ACTION ITEM
Give the entries again exactly as they appear, but without the images.

━━ DATA SUPPLIED

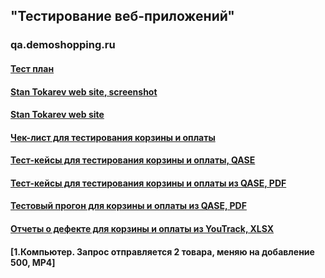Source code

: ## "Тестирование веб-приложений"
### qa.demoshopping.ru
#### [Тест план](https://docs.google.com/spreadsheets/d/1nh5fPynGT30XWn77mzOJLZXpXhWm4Graaym8up7-iyI/)
#### [Stan Tokarev web site, screenshot](https://lh3.googleusercontent.com/pw/AP1GczOvksflB1-46u666RNPYCt7K3pyRURDGuLuagEeAPIRqBGqWh0gYUOf03e-2Gasm5-gftJq2vkNccRejaY2sdCE5nQG3wJ2BI-2tesOV9lYw_7azEY=w2400)
#### [Stan Tokarev web site](https://stantokarev.tiiny.site/)
#### [Чек-лист для тестирования корзины и оплаты](https://docs.google.com/spreadsheets/d/1zwhsdN667Qrc3eg_2llk7Wu7GYBM7IAjVa9FMN-EVSE/)
#### [Тест-кейсы для тестирования корзины и оплаты, QASE](https://app.qase.io/project/G9?suite=163)
#### [Тест-кейсы для тестирования корзины и оплаты из QASE, PDF](https://github.com/StanTokarev/web/blob/main/Stan%20Tokarev%20-%20Test%20Cases%20for%20cart%20and%20payment.pdf)
#### [Тестовый прогон для корзины и оплаты из QASE, PDF](https://github.com/StanTokarev/web/blob/main/Stan%20Tokarev%20-%20Test%20Runs%20for%20test%20cases%20cart%20and%20payment%20from%20QASE.pdf)
#### [Отчеты о дефекте для корзины и оплаты из YouTrack, XLSX](https://github.com/StanTokarev/web/blob/main/Stan%20Tokarev%20-%20Bug%20Reports%20for%20test%20cases%20cart%20and%20payment%20from%20YouTrack.xlsx)
#### [1.Компьютер. Запрос отправляется 2 товара, меняю на добавление 500, MP4]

━━━━

SOLVED PROBLEM
Source code

: ## "Тестирование веб-приложений"
### qa.demoshopping.ru
#### [Тест план](https://docs.google.com/spreadsheets/d/1nh5fPynGT30XWn77mzOJLZXpXhWm4Graaym8up7-iyI/)
#### [Stan Tokarev web site, screenshot](https://lh3.googleusercontent.com/pw/AP1GczOvksflB1-46u666RNPYCt7K3pyRURDGuLuagEeAPIRqBGqWh0gYUOf03e-2Gasm5-gftJq2vkNccRejaY2sdCE5nQG3wJ2BI-2tesOV9lYw_7azEY=w2400)
#### [Stan Tokarev web site](https://stantokarev.tiiny.site/)
#### [Чек-лист для тестирования корзины и оплаты](https://docs.google.com/spreadsheets/d/1zwhsdN667Qrc3eg_2llk7Wu7GYBM7IAjVa9FMN-EVSE/)
#### [Тест-кейсы для тестирования корзины и оплаты, QASE](https://app.qase.io/project/G9?suite=163)
#### [Тест-кейсы для тестирования корзины и оплаты из QASE, PDF](https://github.com/StanTokarev/web/blob/main/Stan%20Tokarev%20-%20Test%20Cases%20for%20cart%20and%20payment.pdf)
#### [Тестовый прогон для корзины и оплаты из QASE, PDF](https://github.com/StanTokarev/web/blob/main/Stan%20Tokarev%20-%20Test%20Runs%20for%20test%20cases%20cart%20and%20payment%20from%20QASE.pdf)
#### [Отчеты о дефекте для корзины и оплаты из YouTrack, XLSX](https://github.com/StanTokarev/web/blob/main/Stan%20Tokarev%20-%20Bug%20Reports%20for%20test%20cases%20cart%20and%20payment%20from%20YouTrack.xlsx)
#### [1.Компьютер. Запрос отправляется 2 товара, меняю на добавление 500, MP4]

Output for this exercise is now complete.